Marc David Günther Fielmann (born 24 July 1989), better known as Marc Fielmann, is a German businessman and optometrist. He is the CEO of Fielmann Group, the leading European eyewear provider which was founded by his father Günther Fielmann. Fielmann was Germany's youngest CEO when appointed only aged 29.

== Early life and education ==
Fielmann was born on 24 July 1989, the eldest child of Günther and Heike (née Eggert; b. 1968). He has one younger sister, Sophie Louise (b. 1994). Fielmann attended Schule Schloss Salem and London School of Economics and Political Science.

== Business career ==
Before entering the family business in 2012, Fielmann worked in the eyewear industry for Luxottica and Safilo Group.

Since April 2018, he is CEO of Fielmann AG with responsibility for marketing, communications and executive leadership. Since February 2019, he is also responsible for corporate strategy.

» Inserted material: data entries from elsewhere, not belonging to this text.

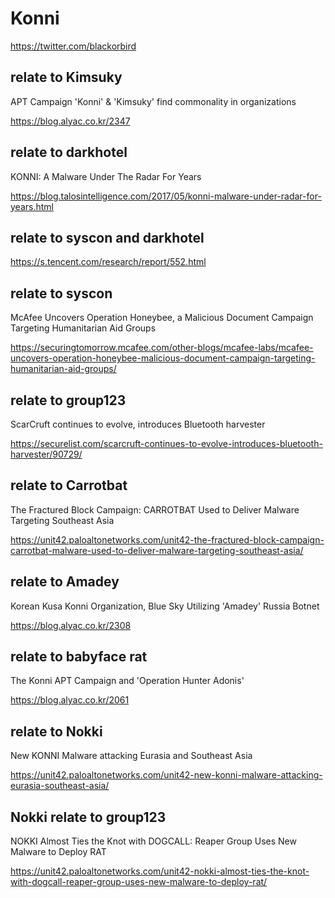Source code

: # Konni 
https://twitter.com/blackorbird

## relate to Kimsuky

APT Campaign 'Konni' & 'Kimsuky' find commonality in organizations

https://blog.alyac.co.kr/2347


## relate to darkhotel

KONNI: A Malware Under The Radar For Years

https://blog.talosintelligence.com/2017/05/konni-malware-under-radar-for-years.html

## relate to syscon and darkhotel

https://s.tencent.com/research/report/552.html

## relate to syscon

McAfee Uncovers Operation Honeybee, a Malicious Document Campaign Targeting Humanitarian Aid Groups

https://securingtomorrow.mcafee.com/other-blogs/mcafee-labs/mcafee-uncovers-operation-honeybee-malicious-document-campaign-targeting-humanitarian-aid-groups/

## relate to group123

ScarCruft continues to evolve, introduces Bluetooth harvester

https://securelist.com/scarcruft-continues-to-evolve-introduces-bluetooth-harvester/90729/

## relate to Carrotbat

The Fractured Block Campaign: CARROTBAT Used to Deliver Malware Targeting Southeast Asia

https://unit42.paloaltonetworks.com/unit42-the-fractured-block-campaign-carrotbat-malware-used-to-deliver-malware-targeting-southeast-asia/

## relate to Amadey
Korean Kusa Konni Organization, Blue Sky Utilizing 'Amadey' Russia Botnet 

https://blog.alyac.co.kr/2308

## relate to babyface rat

The Konni APT Campaign and 'Operation Hunter Adonis' 

https://blog.alyac.co.kr/2061


## relate to Nokki

New KONNI Malware attacking Eurasia and Southeast Asia

https://unit42.paloaltonetworks.com/unit42-new-konni-malware-attacking-eurasia-southeast-asia/


## Nokki relate to group123

NOKKI Almost Ties the Knot with DOGCALL: Reaper Group Uses New Malware to Deploy RAT

https://unit42.paloaltonetworks.com/unit42-nokki-almost-ties-the-knot-with-dogcall-reaper-group-uses-new-malware-to-deploy-rat/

In 2019 Fielmann, aged 29, was the youngest CEO among listed companies in Germany, some claim he is even the youngest CEO among major listed companies worldwide.

Under his leadership, Fielmann AG has announced plans to dedicate more than €200 million to the international expansion and digitization of the group, investing in regional market leaders such as Optika Clarus, Óptica Universitaria, Medical Óptica and SVS Vision as well as technology companies such as the augmented reality application provider FittingBox, the smart glasses developers Ubimax and Deep Optics and e-commerce platform Befitting.

== Personal life ==
On 1 June 2019, Fielmann married Russian-born Irina Pecherskikh (b. 1989), at St. Catharinen Church in Westensee in Schleswig-Holstein. They were introduced in London.